## What is being asked
Every line below that has the string "cref" adds one to the count. Give that count by itself.

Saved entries

※

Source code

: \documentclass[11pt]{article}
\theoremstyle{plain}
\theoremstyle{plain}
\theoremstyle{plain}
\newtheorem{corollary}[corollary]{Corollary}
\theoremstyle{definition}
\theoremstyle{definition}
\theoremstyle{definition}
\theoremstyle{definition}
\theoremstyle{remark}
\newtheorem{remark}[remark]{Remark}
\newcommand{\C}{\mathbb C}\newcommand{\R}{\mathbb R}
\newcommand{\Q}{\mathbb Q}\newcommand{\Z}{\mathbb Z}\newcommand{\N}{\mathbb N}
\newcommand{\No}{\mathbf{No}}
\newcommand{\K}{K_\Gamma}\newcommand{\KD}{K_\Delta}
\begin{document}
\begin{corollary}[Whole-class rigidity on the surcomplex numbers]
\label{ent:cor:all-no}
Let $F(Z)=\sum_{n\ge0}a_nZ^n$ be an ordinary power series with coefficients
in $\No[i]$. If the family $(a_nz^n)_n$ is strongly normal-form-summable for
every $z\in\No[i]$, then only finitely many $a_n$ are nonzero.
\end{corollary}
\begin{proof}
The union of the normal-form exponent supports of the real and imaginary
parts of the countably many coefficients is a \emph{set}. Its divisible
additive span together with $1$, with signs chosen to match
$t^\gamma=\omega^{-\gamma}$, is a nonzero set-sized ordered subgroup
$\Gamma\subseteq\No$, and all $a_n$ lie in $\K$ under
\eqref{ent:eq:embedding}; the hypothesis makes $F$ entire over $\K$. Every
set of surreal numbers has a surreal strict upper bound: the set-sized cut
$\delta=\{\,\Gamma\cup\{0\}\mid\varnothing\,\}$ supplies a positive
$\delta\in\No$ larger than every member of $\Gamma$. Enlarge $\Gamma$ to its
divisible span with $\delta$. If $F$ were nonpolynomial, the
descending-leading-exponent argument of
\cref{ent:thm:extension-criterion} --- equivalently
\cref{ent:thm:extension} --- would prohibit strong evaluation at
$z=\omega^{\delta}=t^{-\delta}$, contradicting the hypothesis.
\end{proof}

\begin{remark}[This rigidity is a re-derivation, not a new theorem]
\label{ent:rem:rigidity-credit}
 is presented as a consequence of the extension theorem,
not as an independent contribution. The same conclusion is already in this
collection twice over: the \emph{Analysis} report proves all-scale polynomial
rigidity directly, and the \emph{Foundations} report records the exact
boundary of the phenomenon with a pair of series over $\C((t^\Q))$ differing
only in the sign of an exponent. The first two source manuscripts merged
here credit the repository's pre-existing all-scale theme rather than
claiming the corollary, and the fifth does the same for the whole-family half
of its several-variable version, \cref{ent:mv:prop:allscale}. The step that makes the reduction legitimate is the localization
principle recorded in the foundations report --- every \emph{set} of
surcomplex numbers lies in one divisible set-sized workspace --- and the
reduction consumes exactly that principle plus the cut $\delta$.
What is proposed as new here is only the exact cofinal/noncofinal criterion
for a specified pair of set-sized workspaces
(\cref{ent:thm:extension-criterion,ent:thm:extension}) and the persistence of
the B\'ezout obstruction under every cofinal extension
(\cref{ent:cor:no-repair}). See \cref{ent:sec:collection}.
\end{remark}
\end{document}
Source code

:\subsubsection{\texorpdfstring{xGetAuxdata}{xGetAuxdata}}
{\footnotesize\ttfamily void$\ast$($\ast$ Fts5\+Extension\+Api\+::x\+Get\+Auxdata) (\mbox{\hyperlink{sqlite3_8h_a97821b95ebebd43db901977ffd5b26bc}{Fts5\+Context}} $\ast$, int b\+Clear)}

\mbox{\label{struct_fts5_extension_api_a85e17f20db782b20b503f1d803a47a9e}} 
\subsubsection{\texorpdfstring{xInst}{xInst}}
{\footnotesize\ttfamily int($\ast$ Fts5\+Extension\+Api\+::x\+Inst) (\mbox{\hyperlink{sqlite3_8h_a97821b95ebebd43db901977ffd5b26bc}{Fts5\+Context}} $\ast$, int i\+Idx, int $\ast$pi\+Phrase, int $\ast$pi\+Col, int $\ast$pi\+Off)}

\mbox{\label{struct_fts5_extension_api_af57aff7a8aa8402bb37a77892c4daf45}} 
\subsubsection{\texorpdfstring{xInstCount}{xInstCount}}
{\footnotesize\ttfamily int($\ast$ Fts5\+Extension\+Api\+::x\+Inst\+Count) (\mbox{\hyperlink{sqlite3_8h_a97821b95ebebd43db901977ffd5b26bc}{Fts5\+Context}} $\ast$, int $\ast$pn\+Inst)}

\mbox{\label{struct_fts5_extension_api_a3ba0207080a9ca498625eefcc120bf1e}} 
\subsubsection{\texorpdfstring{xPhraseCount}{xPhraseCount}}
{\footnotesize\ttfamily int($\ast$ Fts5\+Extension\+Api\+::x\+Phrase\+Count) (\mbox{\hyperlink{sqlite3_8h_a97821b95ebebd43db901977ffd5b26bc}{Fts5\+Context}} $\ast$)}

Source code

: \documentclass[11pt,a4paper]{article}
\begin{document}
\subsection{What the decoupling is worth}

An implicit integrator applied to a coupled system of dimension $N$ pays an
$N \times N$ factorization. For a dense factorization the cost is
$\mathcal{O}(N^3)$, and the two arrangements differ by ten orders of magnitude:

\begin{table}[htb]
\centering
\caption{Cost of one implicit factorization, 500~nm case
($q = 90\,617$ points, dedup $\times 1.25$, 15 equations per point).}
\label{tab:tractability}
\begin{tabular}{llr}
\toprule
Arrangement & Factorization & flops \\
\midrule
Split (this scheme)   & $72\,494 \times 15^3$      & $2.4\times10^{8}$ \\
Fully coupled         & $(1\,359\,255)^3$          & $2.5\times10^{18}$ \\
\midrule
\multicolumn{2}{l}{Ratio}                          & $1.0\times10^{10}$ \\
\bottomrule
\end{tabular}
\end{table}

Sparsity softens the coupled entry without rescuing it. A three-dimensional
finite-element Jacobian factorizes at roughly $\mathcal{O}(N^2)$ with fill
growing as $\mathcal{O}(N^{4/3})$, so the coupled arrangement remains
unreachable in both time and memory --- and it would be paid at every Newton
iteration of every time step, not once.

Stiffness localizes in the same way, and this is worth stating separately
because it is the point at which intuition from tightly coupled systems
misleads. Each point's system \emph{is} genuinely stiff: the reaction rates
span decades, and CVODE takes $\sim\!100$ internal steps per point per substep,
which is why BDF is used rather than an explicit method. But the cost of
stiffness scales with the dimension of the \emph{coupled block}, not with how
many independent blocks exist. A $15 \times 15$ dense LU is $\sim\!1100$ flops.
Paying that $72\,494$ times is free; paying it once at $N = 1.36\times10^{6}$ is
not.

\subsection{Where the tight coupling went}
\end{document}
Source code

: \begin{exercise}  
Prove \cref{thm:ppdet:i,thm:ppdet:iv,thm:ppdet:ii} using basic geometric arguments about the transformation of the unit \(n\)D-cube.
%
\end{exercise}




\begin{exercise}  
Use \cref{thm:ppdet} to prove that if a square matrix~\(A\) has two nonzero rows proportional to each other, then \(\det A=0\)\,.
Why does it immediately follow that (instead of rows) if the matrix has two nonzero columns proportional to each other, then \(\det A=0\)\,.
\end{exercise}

※

## Written solution
7